Hank Williams III's grandaddy was the most famous musician of his age and genre. That man, Hank Williams, dies of alcohol poisoning at the age of 29. In that brief life he would place no less than 35 singles in the C&W Top 10. Hank Williams' son, Jr., struggles to get out of dad's inescapable shadow. Like his dad, Hank Jr. struggles with alcohol and drugs. Then he suffers a near fatal accident as he falls off a mountain (yep, that's right, a mountain). It leaves his face seriously disfigured. He rebounds to make a living by selling a rowdy, hell raising, damn the torpedoes image.
Hank III, a dead ringer for his grandfather, has fought his own demons and seems to also be caught in the shadow of his namesake grandfather. Drugs, alcohol and wild nights are part of Hank III's lore, just as it was for grand-daddy and dad. Can III escape it? Does he want to escape the family tradition? It's hard to tell and it is certainly not for me to try to act like I know.

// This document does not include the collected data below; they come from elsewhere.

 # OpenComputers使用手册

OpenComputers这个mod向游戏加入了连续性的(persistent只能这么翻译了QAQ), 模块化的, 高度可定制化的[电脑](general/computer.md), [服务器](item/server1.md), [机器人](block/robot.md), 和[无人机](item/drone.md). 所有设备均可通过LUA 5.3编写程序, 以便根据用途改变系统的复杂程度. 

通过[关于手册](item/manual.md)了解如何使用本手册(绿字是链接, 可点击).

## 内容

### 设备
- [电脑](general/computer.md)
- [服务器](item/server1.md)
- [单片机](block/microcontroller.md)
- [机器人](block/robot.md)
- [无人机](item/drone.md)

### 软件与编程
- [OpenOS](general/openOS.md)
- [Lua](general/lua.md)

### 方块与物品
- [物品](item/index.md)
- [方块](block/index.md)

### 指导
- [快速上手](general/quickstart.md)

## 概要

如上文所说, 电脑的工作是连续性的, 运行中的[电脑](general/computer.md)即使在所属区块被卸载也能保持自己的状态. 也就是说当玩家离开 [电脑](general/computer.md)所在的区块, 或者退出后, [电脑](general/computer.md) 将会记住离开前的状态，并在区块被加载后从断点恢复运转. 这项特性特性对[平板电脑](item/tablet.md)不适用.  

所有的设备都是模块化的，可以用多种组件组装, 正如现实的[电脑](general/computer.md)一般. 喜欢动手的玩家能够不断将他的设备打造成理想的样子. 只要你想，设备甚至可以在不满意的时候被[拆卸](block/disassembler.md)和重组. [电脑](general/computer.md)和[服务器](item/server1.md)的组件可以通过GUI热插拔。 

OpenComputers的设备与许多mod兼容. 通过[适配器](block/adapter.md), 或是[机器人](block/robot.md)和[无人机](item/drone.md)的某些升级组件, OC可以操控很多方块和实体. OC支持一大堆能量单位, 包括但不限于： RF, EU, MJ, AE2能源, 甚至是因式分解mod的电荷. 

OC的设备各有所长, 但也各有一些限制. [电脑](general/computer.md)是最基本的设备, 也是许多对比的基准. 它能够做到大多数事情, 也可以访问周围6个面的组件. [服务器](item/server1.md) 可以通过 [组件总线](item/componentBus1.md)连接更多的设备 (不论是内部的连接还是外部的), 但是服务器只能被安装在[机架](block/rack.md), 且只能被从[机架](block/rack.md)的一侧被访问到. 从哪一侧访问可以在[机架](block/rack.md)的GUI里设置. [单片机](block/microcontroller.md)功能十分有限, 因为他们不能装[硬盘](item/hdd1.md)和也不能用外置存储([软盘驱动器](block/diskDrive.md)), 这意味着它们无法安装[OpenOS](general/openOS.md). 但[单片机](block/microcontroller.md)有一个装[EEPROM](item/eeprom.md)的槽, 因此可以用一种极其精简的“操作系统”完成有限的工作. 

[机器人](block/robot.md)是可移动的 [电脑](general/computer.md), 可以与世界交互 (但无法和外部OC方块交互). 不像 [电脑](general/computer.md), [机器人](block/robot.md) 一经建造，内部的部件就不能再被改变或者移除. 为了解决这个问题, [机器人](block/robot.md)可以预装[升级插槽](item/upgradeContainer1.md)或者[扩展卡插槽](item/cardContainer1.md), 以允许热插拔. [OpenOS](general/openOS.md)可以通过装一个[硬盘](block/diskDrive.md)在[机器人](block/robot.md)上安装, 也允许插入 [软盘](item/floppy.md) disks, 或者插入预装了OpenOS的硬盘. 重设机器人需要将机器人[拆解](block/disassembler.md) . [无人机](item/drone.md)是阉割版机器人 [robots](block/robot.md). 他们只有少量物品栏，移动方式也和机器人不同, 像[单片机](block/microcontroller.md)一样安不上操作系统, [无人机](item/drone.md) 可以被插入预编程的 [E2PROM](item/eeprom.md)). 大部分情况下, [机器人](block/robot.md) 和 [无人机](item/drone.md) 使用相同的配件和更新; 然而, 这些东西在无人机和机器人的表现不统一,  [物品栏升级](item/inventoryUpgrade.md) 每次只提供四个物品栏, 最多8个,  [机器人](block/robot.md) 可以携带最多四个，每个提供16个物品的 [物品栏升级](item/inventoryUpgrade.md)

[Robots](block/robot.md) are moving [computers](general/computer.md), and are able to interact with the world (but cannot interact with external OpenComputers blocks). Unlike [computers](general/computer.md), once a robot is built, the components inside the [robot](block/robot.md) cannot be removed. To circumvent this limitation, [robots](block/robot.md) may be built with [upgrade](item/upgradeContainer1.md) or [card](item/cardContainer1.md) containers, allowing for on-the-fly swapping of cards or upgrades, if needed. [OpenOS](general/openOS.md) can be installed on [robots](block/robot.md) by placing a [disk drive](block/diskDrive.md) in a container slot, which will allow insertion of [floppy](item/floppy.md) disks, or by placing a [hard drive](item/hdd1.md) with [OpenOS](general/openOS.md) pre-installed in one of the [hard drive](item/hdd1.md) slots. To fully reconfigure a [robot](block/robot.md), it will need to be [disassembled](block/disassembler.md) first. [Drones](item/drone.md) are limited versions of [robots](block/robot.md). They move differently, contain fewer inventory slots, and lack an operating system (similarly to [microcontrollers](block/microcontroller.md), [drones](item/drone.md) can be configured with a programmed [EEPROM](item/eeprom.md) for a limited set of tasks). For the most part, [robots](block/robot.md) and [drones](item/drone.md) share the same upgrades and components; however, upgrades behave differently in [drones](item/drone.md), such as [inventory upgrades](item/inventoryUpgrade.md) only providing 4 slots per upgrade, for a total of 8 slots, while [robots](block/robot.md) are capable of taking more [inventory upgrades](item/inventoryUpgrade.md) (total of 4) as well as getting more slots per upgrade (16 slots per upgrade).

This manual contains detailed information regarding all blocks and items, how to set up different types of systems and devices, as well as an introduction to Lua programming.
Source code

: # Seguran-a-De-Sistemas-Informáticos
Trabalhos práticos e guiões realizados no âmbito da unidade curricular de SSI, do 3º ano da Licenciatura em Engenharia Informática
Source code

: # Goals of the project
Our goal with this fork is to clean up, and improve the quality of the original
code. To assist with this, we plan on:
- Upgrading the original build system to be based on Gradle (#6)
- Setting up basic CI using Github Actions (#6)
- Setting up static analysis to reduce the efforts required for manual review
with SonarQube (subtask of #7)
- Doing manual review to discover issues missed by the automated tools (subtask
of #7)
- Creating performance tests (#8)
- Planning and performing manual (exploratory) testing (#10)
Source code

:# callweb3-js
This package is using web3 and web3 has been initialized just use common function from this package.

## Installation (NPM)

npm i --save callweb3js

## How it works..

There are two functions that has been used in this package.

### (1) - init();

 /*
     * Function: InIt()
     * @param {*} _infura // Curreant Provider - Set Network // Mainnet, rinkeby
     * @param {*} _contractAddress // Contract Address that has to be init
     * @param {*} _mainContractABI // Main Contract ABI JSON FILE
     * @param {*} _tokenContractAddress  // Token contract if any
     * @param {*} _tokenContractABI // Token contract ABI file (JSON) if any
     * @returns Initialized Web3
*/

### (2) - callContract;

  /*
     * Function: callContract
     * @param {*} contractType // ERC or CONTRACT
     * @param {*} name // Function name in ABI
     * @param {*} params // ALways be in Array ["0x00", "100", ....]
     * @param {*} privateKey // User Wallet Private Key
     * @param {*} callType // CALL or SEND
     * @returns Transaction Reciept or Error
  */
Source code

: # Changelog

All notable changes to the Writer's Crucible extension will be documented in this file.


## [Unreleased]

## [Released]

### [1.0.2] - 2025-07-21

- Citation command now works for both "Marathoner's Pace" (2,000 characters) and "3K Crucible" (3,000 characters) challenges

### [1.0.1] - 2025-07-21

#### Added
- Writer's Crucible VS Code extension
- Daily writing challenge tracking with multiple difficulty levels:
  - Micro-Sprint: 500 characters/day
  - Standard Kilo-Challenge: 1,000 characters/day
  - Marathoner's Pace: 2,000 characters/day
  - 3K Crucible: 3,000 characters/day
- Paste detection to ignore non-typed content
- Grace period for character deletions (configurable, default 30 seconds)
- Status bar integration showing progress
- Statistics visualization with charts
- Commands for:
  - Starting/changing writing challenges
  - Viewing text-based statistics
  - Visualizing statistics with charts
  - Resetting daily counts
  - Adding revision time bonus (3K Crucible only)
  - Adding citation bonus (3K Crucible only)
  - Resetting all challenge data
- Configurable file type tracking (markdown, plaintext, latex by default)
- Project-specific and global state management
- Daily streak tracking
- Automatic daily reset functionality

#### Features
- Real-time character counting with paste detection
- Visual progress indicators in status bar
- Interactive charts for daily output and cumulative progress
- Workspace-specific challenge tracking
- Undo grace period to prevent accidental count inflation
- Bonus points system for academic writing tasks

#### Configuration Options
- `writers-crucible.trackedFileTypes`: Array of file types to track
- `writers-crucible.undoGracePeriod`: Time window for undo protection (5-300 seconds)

At times Hank III's music feels like an angry bender where the singer destroys his room and smashes his mirror as he glimpses not himself, but who he thinks he is supposed to be. A black hole of a ghost from the past. But more and more his music is starting to sound like it is truly an extension of his voice. Raw, rowdy, reflective and without remorse. All those things that his progenitors were. But maybe, just maybe, that IS what he is.
In our SOTW, Country Heroes, Hank III embraces that larger legacy in one of his more mellow songs. One suspect's It's a cathartic moment for him. The whole album from which this is extracted, Straight To hell, is perhaps cathartic. He recorded and produced it himself with a variety of close friends on a $500 recorder. They worked independent of the label and it feels like the most complete work from III yet. Enjoy.